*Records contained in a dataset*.

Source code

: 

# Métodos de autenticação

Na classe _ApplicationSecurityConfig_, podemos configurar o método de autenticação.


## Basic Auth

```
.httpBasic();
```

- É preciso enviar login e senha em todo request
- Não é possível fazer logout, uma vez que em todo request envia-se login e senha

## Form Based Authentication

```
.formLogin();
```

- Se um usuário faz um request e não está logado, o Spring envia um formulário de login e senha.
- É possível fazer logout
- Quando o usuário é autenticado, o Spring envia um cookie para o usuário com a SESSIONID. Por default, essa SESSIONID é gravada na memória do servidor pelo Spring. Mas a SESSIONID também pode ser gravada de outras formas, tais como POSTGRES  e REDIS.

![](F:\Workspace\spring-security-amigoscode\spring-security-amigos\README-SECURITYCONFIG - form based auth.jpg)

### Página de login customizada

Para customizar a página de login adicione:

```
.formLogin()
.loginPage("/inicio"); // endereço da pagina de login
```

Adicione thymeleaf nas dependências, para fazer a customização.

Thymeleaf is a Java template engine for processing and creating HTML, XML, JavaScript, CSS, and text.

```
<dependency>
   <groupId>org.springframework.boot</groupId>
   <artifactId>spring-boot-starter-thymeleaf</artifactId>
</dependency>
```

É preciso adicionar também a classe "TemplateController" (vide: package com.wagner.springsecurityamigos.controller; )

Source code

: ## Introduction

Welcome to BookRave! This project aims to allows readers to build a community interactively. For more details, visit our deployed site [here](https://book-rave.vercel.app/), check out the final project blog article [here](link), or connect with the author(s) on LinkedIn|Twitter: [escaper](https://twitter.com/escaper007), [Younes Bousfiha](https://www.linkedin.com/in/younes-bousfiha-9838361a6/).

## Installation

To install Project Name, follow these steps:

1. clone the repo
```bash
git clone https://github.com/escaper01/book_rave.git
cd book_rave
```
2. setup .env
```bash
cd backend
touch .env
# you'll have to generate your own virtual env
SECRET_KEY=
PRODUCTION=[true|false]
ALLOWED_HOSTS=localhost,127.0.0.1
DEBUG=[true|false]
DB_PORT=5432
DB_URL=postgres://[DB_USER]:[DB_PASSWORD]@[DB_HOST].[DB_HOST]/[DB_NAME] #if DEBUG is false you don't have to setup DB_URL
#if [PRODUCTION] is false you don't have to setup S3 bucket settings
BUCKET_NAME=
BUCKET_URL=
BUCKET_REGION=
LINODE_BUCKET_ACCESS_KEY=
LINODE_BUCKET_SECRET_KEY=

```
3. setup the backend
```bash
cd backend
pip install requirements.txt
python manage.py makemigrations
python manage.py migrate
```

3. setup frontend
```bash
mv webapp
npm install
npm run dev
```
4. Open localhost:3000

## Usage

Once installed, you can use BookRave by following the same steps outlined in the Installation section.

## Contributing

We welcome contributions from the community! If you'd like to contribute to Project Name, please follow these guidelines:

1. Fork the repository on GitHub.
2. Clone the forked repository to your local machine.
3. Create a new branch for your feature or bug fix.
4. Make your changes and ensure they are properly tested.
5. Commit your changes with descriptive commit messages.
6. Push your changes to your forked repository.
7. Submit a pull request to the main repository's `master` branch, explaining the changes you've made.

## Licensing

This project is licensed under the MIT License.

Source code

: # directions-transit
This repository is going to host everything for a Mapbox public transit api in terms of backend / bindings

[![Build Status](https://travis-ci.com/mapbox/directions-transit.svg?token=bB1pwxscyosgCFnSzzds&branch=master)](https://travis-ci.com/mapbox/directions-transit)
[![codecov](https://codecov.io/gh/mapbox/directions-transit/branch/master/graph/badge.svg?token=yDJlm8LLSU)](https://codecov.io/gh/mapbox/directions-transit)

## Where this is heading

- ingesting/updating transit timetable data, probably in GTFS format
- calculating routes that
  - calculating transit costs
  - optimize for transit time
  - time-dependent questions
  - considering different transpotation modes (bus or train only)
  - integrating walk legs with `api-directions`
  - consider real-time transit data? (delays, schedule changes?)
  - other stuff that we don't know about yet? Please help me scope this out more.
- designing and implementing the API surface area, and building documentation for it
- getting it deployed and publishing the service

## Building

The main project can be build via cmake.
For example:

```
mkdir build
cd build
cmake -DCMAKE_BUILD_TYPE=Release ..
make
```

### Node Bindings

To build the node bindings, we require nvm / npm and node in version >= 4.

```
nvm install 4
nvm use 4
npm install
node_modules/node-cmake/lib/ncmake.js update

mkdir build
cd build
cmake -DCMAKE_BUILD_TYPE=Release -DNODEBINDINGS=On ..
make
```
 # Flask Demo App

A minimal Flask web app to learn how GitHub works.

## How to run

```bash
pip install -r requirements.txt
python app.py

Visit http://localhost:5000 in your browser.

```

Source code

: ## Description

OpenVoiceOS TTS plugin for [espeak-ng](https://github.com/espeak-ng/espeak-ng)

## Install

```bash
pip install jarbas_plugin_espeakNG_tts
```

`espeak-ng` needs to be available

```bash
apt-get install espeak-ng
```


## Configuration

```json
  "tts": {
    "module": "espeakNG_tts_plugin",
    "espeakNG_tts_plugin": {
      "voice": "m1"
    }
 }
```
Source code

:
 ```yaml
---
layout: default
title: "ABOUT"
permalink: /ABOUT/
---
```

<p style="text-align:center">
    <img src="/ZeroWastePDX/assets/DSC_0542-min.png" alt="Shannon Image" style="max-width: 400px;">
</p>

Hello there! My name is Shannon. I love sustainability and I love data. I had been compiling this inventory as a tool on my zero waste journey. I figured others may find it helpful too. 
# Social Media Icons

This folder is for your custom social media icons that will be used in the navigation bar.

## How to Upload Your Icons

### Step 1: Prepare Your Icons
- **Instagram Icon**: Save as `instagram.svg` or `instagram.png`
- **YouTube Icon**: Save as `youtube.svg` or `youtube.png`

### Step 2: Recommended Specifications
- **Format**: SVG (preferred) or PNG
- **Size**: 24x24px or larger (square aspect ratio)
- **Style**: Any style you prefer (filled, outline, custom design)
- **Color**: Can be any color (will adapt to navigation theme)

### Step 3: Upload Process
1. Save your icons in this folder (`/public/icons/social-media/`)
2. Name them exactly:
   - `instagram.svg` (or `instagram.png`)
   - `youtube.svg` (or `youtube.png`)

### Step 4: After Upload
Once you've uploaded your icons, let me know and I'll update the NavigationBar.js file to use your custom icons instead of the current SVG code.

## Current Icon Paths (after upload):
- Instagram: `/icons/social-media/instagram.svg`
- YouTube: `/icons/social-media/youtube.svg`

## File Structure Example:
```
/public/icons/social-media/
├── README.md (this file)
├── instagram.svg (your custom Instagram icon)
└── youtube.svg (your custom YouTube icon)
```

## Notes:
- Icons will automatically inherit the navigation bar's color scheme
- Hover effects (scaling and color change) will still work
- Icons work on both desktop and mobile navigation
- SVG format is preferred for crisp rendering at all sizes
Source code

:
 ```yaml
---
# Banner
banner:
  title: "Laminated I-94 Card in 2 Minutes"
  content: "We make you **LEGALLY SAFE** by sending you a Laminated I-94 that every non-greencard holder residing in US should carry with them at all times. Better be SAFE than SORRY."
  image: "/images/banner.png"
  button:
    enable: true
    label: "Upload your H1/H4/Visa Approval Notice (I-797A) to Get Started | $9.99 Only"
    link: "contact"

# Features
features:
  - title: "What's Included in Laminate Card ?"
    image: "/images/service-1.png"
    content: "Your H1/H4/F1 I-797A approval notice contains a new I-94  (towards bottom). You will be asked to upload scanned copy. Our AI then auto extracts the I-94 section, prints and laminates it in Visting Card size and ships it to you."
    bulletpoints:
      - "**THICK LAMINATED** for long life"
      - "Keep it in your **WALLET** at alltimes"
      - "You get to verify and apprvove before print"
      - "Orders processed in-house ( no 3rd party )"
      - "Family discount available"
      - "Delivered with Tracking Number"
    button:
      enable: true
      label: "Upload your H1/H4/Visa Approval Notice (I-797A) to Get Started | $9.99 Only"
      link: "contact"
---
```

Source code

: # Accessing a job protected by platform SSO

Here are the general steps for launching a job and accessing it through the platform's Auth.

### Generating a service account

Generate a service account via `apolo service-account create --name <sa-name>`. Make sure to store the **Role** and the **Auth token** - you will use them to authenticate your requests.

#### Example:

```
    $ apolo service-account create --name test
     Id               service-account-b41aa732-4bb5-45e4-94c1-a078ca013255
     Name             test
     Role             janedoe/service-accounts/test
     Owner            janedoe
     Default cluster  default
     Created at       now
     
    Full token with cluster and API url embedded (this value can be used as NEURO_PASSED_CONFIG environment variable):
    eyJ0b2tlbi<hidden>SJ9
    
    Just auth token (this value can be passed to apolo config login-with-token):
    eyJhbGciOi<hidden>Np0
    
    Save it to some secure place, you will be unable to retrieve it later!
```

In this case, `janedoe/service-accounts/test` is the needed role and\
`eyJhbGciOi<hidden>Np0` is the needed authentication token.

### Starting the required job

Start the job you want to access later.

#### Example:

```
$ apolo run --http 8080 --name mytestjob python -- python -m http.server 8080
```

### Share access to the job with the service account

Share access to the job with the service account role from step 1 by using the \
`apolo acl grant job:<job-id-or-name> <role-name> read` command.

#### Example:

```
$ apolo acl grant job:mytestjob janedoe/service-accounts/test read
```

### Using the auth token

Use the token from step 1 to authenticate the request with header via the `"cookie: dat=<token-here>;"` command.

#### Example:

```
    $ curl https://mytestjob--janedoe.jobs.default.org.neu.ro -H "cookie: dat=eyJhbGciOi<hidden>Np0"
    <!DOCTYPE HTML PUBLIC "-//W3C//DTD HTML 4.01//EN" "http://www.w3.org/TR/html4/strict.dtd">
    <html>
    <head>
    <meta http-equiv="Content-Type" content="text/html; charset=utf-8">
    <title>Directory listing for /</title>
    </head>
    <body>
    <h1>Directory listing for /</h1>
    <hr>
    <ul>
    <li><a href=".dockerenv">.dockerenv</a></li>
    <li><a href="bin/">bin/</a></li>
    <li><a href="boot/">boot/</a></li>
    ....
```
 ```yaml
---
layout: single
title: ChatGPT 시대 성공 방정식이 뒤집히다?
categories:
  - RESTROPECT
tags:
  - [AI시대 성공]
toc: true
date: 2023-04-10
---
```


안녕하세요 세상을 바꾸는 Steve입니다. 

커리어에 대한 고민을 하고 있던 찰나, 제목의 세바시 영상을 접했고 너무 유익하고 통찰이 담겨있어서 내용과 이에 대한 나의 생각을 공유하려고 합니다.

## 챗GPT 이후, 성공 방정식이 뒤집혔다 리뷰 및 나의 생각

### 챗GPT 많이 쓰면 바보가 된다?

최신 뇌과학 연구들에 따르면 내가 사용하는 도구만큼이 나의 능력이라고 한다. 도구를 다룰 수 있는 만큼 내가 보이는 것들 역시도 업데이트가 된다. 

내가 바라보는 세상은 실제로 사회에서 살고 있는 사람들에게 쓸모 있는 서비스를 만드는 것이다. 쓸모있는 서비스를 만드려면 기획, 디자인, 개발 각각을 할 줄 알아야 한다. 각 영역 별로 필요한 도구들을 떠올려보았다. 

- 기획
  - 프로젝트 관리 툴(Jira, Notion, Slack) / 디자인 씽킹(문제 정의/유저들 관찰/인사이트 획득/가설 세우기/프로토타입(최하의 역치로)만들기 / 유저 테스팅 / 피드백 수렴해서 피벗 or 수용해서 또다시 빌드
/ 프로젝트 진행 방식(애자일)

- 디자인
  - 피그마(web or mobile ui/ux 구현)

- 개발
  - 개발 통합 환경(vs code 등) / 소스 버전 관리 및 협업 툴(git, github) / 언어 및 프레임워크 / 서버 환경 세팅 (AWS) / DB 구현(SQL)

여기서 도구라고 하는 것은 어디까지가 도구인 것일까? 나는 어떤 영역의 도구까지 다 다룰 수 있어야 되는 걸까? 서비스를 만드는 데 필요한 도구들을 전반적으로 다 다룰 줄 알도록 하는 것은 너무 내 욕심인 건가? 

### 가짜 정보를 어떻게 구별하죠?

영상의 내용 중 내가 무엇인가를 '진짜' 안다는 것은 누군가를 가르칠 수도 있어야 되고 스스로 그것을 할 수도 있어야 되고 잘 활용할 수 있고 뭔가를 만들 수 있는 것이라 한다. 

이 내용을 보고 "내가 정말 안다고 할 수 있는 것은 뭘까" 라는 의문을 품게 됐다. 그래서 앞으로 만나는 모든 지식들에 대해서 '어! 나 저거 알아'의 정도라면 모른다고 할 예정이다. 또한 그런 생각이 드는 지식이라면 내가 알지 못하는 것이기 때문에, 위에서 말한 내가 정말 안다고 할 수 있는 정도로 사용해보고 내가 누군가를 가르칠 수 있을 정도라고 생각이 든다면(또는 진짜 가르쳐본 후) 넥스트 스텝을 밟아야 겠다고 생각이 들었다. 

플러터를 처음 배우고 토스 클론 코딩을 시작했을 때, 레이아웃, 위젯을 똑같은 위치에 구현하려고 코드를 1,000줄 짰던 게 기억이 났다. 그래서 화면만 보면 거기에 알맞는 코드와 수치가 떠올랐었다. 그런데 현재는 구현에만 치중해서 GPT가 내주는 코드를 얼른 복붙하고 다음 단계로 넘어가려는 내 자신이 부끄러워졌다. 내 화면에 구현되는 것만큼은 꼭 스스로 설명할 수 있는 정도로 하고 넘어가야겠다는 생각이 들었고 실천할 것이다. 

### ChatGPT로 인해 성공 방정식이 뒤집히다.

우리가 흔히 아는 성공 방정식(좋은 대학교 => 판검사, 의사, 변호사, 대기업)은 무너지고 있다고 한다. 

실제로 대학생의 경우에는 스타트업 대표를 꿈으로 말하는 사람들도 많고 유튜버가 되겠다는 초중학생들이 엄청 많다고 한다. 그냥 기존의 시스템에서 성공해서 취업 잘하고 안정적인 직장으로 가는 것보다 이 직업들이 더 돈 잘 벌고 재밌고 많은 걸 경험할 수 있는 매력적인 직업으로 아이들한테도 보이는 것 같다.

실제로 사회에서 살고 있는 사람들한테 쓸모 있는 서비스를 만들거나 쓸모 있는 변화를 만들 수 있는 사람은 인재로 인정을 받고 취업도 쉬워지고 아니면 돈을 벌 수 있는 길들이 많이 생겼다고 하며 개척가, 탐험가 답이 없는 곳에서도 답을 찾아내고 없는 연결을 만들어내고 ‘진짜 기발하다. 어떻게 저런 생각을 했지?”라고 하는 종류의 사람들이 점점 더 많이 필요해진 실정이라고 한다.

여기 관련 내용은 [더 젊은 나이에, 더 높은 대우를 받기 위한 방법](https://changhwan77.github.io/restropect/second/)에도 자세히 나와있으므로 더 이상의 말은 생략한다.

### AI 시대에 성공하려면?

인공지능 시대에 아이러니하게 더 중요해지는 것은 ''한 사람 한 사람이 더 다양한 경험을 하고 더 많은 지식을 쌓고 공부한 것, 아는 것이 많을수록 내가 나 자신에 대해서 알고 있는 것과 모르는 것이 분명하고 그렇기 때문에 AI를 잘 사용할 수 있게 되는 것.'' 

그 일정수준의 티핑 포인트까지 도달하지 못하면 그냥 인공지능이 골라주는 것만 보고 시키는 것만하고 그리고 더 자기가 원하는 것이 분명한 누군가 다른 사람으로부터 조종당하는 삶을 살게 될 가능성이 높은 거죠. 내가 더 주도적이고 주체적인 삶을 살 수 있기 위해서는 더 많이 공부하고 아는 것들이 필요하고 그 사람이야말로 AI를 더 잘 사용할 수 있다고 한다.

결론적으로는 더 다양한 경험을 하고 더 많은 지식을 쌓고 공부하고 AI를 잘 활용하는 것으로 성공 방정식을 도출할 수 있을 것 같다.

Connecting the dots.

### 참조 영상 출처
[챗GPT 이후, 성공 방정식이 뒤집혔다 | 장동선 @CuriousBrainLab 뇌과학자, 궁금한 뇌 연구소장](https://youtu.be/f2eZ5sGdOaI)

*What you have to do*.
Your task for the entries above: copy exactly the span starting with the line with "## Where this is heading" and going on through the line with "- designing and", both lines included, and nothing else.

*Task response*.
## Where this is heading

- ingesting/updating transit timetable data, probably in GTFS format
- calculating routes that
  - calculating transit costs
  - optimize for transit time
  - time-dependent questions
  - considering different transpotation modes (bus or train only)
  - integrating walk legs with `api-directions`
  - consider real-time transit data? (delays, schedule changes?)
  - other stuff that we don't know about yet? Please help me scope this out more.
- designing and implementing the API surface area, and building documentation for it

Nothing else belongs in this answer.